The Doctor lands in 1816 on the coast of Lake Geneva and makes the welcome aquaitence of Lord Byron, Mary Godwin [Shelley] and Dr. Polidori—author of The Vampyre.
The story starts out with a lovely play on a ghost story with the surprising appearance of the Doctor, Ryan, Yasmin, and Graham at the door in the middle of a torrential thunderstorm. The gothic horror is increased by the arrival of mysterious apparitions, deepening the mystery. And then, the question begs, where is Percy Shelley, Mary’s husband to be and the muse to her magnum opus, the story of The Modern Prometheus?
The story continues into a wonderful MC Escher like play on architectural configuration that would have made the Logopolins proud. The Doctor and companions deftly solve the confoundment of the ever changing rooms by shutting their eyes and walking through walls. But when they’re all together, quite convenient to the plot, that’s when the mysterious lady of the lake appears and turns out to be a half-built Cyberman!
On the run, we finally find Percy Shelley, sulking in the basement, a mysterious air about him. Here, the plot runs into high gear as we build to Captain Jack Harkness‘s prophecy about the lone Cybermen. It tuns out, Percy has taken upon himself a Quicksilver containing the entire database of Cybermen defeats (shaded of Genesis of the Daleks). After a threat to history by Ryan, the Doctor instead takes the cyber-computer from Percy and into herself only to face down the lone Cyberman. When the Cyberman threatens the Earth and history, though, the Doctor must capitulate and gives the cyber-computer to the lone Cyberman, fulfilling the most disastrous prophecy.

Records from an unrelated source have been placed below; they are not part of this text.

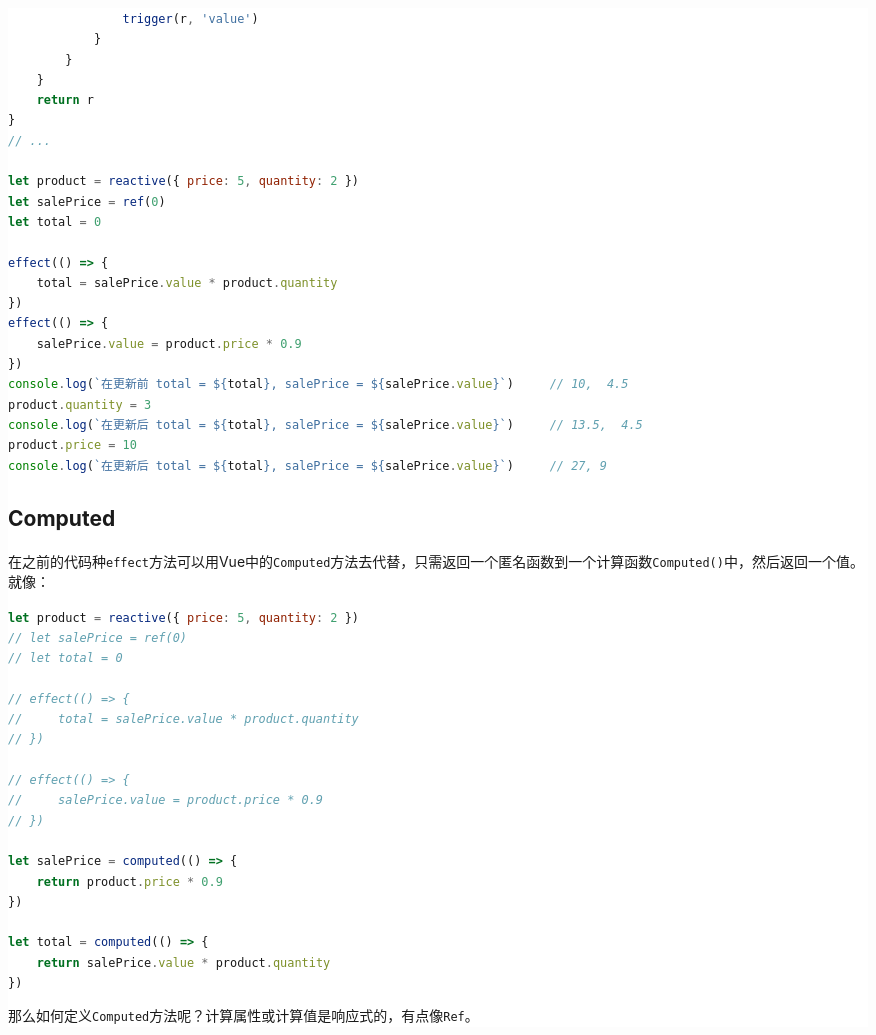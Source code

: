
 ```js
                trigger(r, 'value')
            }
        }
    }
    return r
}
// ...

let product = reactive({ price: 5, quantity: 2 })
let salePrice = ref(0)
let total = 0

effect(() => {
    total = salePrice.value * product.quantity
})
effect(() => {
    salePrice.value = product.price * 0.9
})
console.log(`在更新前 total = ${total}, salePrice = ${salePrice.value}`)     // 10,  4.5
product.quantity = 3
console.log(`在更新后 total = ${total}, salePrice = ${salePrice.value}`)     // 13.5,  4.5
product.price = 10
console.log(`在更新后 total = ${total}, salePrice = ${salePrice.value}`)     // 27, 9
```

## Computed

在之前的代码种`effect`方法可以用Vue中的`Computed`方法去代替，只需返回一个匿名函数到一个计算函数`Computed()`中，然后返回一个值。就像：

```js
let product = reactive({ price: 5, quantity: 2 })
// let salePrice = ref(0)
// let total = 0

// effect(() => {
//     total = salePrice.value * product.quantity
// })

// effect(() => {
//     salePrice.value = product.price * 0.9
// })

let salePrice = computed(() => {
    return product.price * 0.9
})

let total = computed(() => {
    return salePrice.value * product.quantity
})
```

那么如何定义`Computed`方法呢？计算属性或计算值是响应式的，有点像`Ref`。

Overall, I think my main nit is that the final act relied too much on deus ex machina elements to bring the story to its logical conclusion. Also, I didn’t like Ryan so easily suggesting the Doctor kill Percy Shelley. And the Doctor could have used the knowledge from the cyber-computer to do more than simply capitulate when the world of the past was threatened, thus threatening the world of the future. Would a fallen Earth before the beginning of the modern era have been an even greater boon to the Cybermen? With no humans to destroy Voga or defeat Mondas, wouldn’t the Cybermen have fared even better?
I guess the Doctor made the right decision after all. But, what will the consequences be?